#### Work instructions:
Could you write out, word for word, only the lines from the one containing "for non-fatal errors." through the last line of the data below?
·····
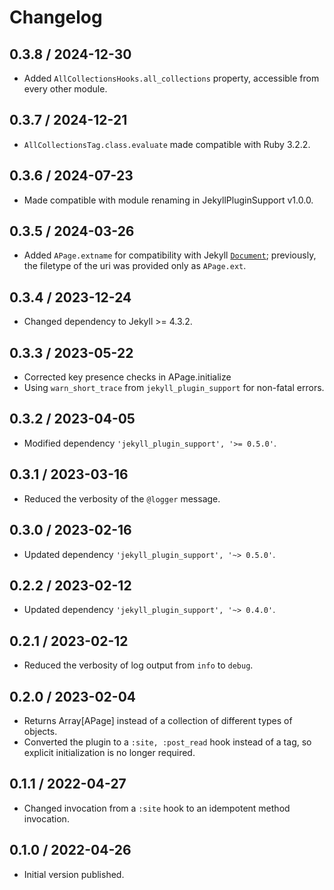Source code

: # Changelog

## 0.3.8 / 2024-12-30

* Added `AllCollectionsHooks.all_collections` property, accessible from every other module.


## 0.3.7 / 2024-12-21

* `AllCollectionsTag.class.evaluate` made compatible with Ruby 3.2.2.


## 0.3.6 / 2024-07-23

* Made compatible with module renaming in JekyllPluginSupport v1.0.0.


## 0.3.5 / 2024-03-26

* Added `APage.extname` for compatibility with Jekyll
  [`Document`](https://github.com/jekyll/jekyll/blob/master/lib/jekyll/document.rb);
  previously, the filetype of the uri was provided only as `APage.ext`.


## 0.3.4 / 2023-12-24

* Changed dependency to Jekyll >= 4.3.2.


## 0.3.3 / 2023-05-22

* Corrected key presence checks in APage.initialize
* Using `warn_short_trace` from `jekyll_plugin_support` for non-fatal errors.


## 0.3.2 / 2023-04-05

* Modified dependency `'jekyll_plugin_support', '>= 0.5.0'`.


## 0.3.1 / 2023-03-16

* Reduced the verbosity of the `@logger` message.

## 0.3.0 / 2023-02-16

* Updated dependency `'jekyll_plugin_support', '~> 0.5.0'`.

## 0.2.2 / 2023-02-12

* Updated dependency `'jekyll_plugin_support', '~> 0.4.0'`.


## 0.2.1 / 2023-02-12

* Reduced the verbosity of log output from `info` to `debug`.


## 0.2.0 / 2023-02-04

* Returns Array[APage] instead of a collection of different types of objects.
* Converted the plugin to a `:site, :post_read` hook instead of a tag,
    so explicit initialization is no longer required.


## 0.1.1 / 2022-04-27

* Changed invocation from a `:site` hook to an idempotent method invocation.


## 0.1.0 / 2022-04-26

* Initial version published.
·····
#### Result of the task:
* Using `warn_short_trace` from `jekyll_plugin_support` for non-fatal errors.


## 0.3.2 / 2023-04-05

* Modified dependency `'jekyll_plugin_support', '>= 0.5.0'`.


## 0.3.1 / 2023-03-16

* Reduced the verbosity of the `@logger` message.

## 0.3.0 / 2023-02-16

* Updated dependency `'jekyll_plugin_support', '~> 0.5.0'`.

## 0.2.2 / 2023-02-12

* Updated dependency `'jekyll_plugin_support', '~> 0.4.0'`.


## 0.2.1 / 2023-02-12

* Reduced the verbosity of log output from `info` to `debug`.


## 0.2.0 / 2023-02-04

* Returns Array[APage] instead of a collection of different types of objects.
* Converted the plugin to a `:site, :post_read` hook instead of a tag,
    so explicit initialization is no longer required.


## 0.1.1 / 2022-04-27

* Changed invocation from a `:site` hook to an idempotent method invocation.


## 0.1.0 / 2022-04-26

* Initial version published.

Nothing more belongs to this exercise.